=== Begin Enclosure ===

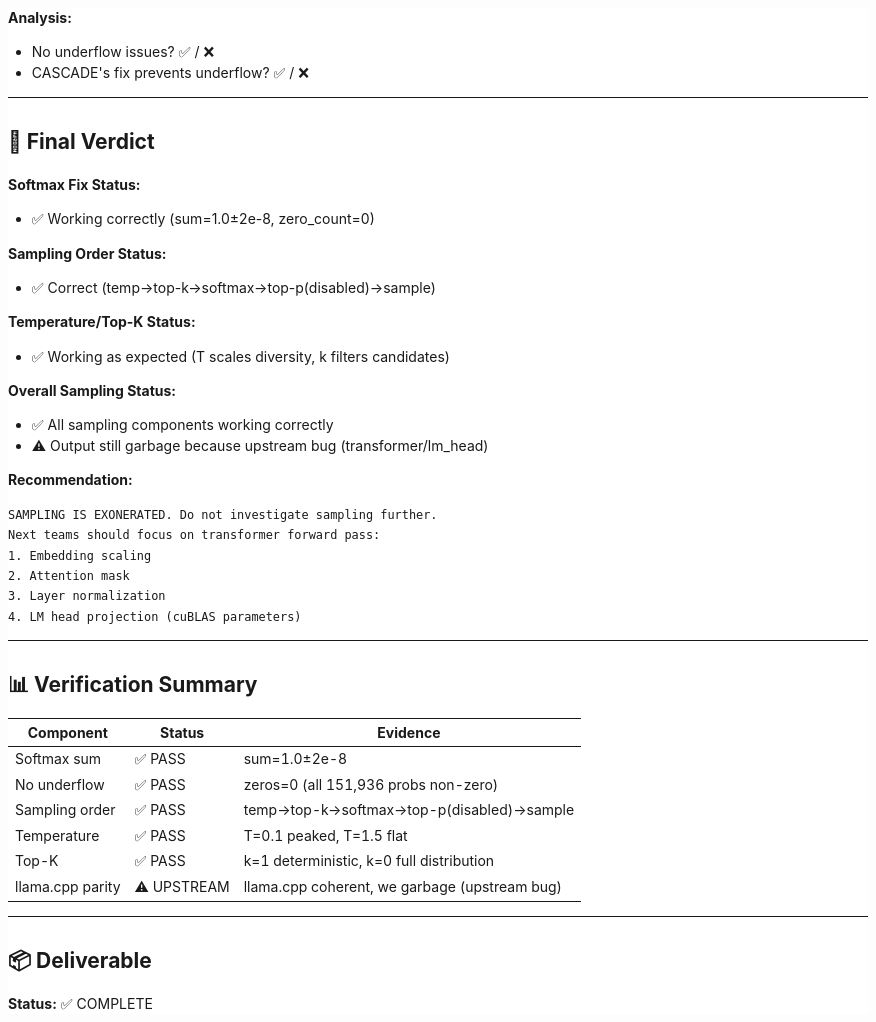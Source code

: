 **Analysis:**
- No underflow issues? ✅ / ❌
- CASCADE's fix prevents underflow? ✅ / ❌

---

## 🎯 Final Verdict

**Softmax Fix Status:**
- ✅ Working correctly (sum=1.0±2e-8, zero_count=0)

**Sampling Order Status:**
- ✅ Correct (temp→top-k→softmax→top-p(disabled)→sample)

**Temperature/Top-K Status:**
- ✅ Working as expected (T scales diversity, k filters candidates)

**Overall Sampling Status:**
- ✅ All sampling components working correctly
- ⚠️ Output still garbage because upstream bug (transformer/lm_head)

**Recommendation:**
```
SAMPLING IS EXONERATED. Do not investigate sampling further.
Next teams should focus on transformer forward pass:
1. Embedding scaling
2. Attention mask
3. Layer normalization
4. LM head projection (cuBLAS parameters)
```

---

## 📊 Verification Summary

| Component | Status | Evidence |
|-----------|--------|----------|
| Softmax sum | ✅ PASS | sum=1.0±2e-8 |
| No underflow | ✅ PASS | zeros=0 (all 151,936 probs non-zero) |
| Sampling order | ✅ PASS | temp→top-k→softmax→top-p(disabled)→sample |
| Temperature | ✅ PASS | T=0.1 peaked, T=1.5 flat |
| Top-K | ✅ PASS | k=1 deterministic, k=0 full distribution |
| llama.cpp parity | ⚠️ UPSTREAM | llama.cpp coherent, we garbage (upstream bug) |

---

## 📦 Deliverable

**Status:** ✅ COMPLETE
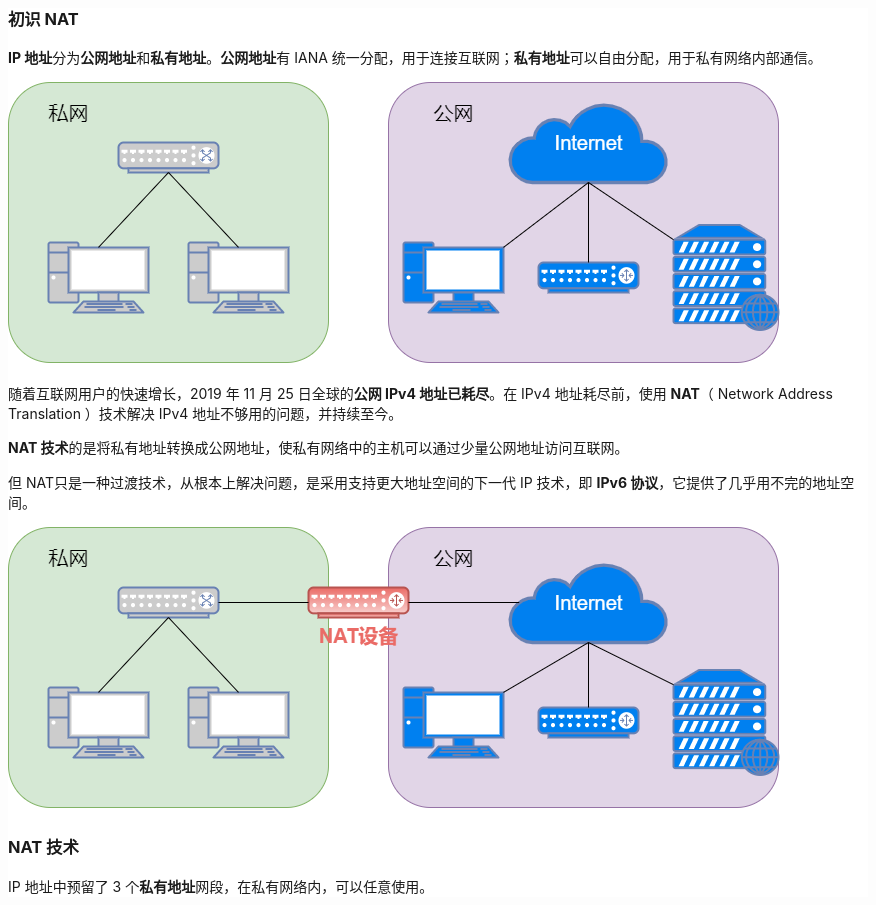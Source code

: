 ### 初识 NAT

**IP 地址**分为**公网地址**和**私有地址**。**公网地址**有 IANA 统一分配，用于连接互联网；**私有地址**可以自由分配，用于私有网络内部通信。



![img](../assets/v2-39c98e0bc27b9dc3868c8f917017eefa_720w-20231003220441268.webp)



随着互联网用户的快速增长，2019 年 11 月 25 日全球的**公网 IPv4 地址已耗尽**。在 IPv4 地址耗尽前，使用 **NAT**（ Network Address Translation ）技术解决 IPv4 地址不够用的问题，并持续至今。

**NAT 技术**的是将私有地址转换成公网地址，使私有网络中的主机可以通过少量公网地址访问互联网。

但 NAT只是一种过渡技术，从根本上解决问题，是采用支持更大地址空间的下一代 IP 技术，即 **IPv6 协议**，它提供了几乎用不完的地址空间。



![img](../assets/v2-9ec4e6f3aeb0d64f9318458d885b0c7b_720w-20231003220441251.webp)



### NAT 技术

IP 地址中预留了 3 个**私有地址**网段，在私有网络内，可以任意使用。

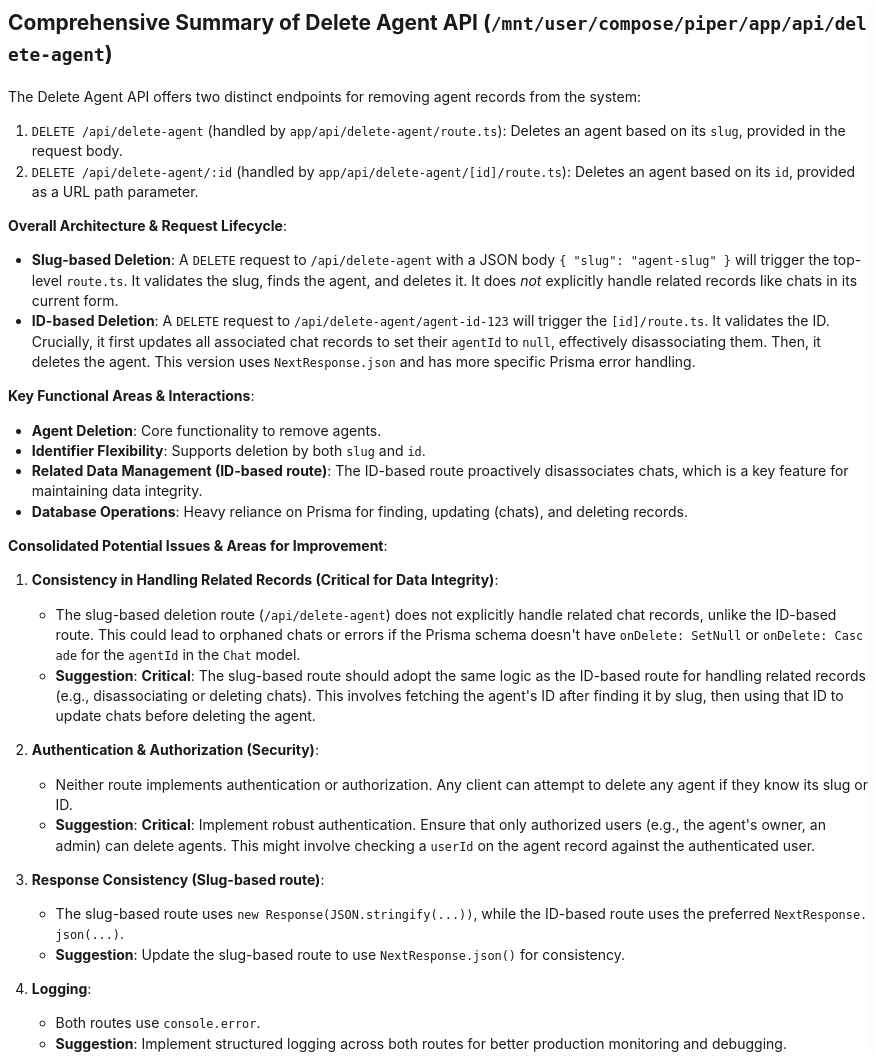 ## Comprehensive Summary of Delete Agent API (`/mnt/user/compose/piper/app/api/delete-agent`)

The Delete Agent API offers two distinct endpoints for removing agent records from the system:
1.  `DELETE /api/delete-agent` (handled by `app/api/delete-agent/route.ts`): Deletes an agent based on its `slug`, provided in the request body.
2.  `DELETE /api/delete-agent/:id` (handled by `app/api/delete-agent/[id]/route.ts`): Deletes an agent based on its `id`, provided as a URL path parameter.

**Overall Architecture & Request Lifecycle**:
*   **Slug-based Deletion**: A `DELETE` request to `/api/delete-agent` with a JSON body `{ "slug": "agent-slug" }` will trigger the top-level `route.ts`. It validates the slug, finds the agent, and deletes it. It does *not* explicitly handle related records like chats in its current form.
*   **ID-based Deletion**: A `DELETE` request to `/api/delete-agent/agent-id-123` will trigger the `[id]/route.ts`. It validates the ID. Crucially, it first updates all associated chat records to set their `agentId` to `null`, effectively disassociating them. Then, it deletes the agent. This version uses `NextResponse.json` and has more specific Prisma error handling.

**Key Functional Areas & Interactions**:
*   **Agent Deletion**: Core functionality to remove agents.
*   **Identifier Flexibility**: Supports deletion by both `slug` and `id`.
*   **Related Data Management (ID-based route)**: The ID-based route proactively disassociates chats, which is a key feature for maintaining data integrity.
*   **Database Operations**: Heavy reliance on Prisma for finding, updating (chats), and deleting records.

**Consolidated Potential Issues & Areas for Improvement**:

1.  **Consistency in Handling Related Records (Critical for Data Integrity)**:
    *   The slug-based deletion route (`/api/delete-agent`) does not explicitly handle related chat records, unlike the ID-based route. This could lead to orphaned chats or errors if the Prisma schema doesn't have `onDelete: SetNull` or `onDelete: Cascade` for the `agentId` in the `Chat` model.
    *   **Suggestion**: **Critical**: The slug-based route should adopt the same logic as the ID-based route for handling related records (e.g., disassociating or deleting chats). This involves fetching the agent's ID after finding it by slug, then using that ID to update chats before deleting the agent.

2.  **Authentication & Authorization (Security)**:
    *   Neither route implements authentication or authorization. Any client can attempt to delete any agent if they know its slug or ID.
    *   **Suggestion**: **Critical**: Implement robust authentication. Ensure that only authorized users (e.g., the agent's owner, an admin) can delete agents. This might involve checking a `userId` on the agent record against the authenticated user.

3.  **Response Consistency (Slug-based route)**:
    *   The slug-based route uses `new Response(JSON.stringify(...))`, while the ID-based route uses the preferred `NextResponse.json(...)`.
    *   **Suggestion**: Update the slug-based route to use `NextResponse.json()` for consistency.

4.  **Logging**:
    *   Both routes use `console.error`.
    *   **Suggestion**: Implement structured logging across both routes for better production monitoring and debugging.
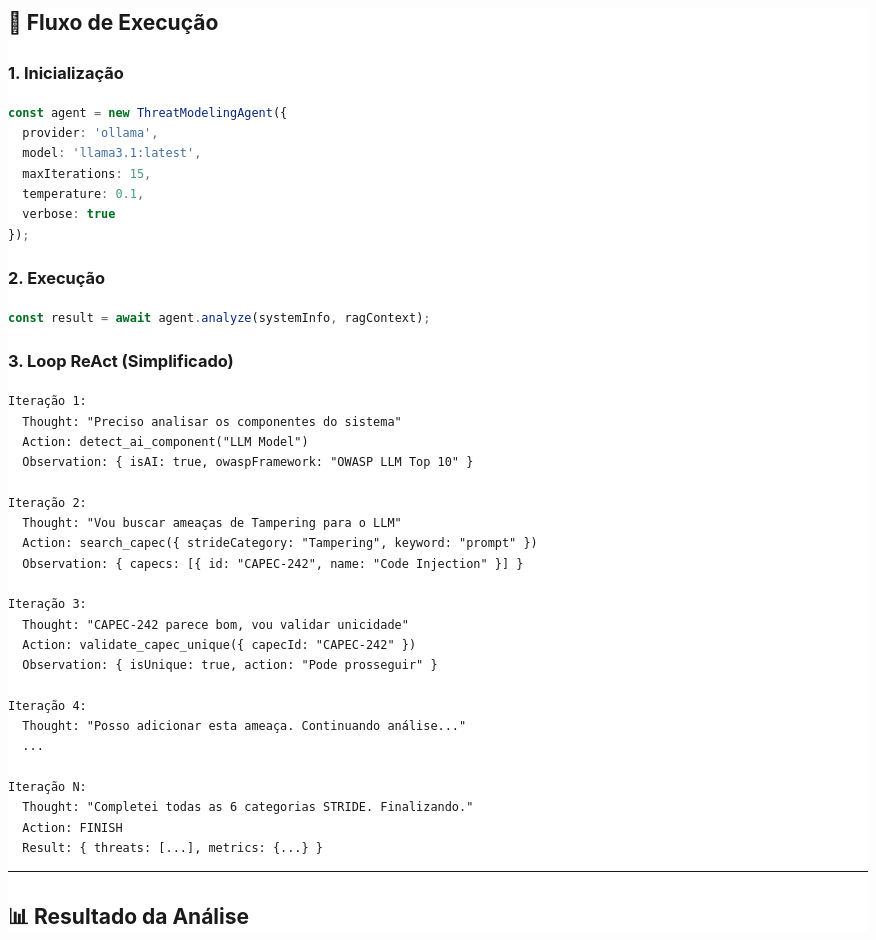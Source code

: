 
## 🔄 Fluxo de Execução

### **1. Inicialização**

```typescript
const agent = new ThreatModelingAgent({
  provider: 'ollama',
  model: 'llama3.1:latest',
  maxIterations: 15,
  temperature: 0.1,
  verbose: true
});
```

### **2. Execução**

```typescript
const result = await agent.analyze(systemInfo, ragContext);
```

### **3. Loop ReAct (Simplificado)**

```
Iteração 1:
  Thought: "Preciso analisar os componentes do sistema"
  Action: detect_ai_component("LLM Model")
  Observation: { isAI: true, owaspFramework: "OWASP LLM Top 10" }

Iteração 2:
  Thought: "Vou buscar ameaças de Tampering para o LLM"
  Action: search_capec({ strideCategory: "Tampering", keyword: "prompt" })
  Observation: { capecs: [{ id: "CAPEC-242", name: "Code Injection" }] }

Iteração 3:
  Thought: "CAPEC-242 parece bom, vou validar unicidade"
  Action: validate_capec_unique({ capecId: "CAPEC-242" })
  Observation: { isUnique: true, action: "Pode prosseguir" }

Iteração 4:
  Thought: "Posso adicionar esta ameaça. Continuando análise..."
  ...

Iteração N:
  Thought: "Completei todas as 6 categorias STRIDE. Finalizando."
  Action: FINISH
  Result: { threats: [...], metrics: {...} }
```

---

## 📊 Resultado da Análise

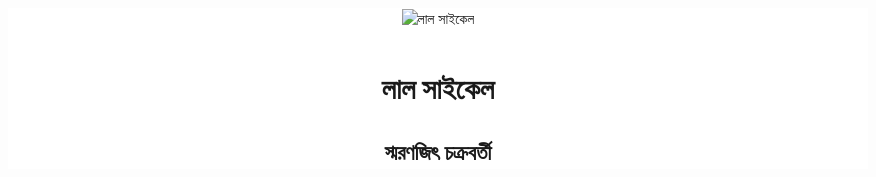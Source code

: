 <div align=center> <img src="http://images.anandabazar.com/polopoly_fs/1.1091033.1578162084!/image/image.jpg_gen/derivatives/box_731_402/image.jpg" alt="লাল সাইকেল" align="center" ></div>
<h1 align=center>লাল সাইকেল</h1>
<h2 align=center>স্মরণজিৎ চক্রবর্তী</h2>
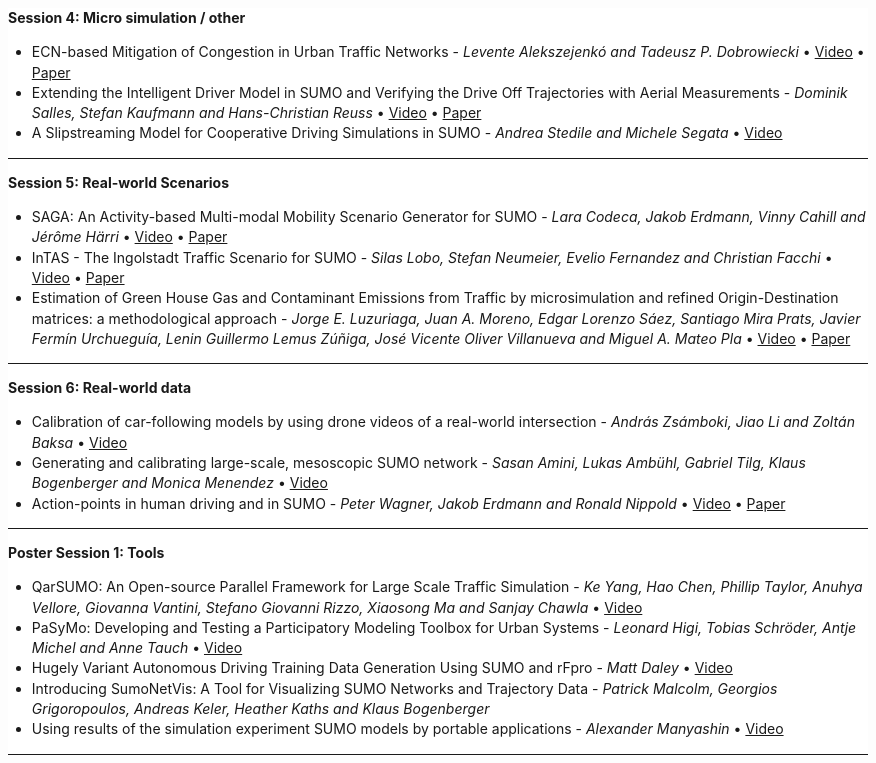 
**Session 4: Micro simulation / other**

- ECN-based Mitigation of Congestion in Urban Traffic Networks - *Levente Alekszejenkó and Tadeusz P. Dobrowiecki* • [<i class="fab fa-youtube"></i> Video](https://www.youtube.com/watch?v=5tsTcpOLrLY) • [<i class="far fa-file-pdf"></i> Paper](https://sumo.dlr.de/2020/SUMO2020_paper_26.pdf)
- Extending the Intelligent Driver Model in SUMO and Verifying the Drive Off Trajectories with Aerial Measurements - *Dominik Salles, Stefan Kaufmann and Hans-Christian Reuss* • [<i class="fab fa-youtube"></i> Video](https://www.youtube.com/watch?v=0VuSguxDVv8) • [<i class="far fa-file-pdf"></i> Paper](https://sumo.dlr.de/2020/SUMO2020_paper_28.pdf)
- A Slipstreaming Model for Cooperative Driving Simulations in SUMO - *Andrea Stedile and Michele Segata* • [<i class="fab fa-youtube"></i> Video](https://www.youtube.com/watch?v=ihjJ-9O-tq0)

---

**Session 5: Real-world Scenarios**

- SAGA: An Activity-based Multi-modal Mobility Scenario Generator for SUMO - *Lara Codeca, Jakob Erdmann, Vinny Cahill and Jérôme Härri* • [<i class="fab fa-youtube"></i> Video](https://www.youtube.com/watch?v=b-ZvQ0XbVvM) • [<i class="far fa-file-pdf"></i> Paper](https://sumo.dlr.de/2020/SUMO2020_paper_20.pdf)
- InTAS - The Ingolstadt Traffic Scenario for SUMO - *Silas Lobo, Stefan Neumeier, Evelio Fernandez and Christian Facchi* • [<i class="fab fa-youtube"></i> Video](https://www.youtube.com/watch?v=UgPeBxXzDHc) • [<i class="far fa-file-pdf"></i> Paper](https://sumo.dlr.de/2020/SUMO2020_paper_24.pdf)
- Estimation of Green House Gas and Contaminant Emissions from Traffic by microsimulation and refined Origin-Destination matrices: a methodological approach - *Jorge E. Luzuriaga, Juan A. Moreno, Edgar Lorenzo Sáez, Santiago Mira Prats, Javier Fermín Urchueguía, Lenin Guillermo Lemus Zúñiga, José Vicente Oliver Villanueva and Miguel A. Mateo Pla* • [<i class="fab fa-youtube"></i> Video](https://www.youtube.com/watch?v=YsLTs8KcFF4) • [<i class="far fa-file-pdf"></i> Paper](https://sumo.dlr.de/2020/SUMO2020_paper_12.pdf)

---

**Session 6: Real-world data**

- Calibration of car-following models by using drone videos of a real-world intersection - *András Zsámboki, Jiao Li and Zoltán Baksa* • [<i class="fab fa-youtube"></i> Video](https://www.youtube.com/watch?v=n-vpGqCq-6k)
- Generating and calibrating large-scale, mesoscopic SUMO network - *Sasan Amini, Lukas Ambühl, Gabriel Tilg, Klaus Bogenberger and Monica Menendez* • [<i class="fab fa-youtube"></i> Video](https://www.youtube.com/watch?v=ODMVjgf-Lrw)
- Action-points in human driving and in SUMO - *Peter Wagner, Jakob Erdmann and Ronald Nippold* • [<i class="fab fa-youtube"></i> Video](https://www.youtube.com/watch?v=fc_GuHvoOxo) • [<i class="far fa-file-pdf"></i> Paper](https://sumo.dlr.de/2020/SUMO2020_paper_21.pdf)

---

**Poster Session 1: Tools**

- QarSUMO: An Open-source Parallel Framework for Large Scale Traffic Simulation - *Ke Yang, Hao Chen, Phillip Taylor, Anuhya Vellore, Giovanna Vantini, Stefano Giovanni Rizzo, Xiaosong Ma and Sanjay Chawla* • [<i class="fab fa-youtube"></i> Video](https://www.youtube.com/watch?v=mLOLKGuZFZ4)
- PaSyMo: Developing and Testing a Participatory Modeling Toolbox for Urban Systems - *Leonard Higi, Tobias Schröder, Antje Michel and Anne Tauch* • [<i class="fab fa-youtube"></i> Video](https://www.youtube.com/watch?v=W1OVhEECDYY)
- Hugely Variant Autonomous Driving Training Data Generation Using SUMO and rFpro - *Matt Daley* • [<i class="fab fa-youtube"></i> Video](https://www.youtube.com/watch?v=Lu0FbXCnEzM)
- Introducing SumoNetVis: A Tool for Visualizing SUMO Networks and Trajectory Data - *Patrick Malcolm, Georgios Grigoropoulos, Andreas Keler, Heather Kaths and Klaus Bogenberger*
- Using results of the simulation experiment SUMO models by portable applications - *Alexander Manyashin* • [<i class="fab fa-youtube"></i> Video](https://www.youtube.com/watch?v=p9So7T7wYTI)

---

=== End Enclosure ===

Return only the part of the records above that opens with the line containing "6: Real-world data**" and closes with the line containing "- Generating and", ends included.

**Session 6: Real-world data**

- Calibration of car-following models by using drone videos of a real-world intersection - *András Zsámboki, Jiao Li and Zoltán Baksa* • [<i class="fab fa-youtube"></i> Video](https://www.youtube.com/watch?v=n-vpGqCq-6k)
- Generating and calibrating large-scale, mesoscopic SUMO network - *Sasan Amini, Lukas Ambühl, Gabriel Tilg, Klaus Bogenberger and Monica Menendez* • [<i class="fab fa-youtube"></i> Video](https://www.youtube.com/watch?v=ODMVjgf-Lrw)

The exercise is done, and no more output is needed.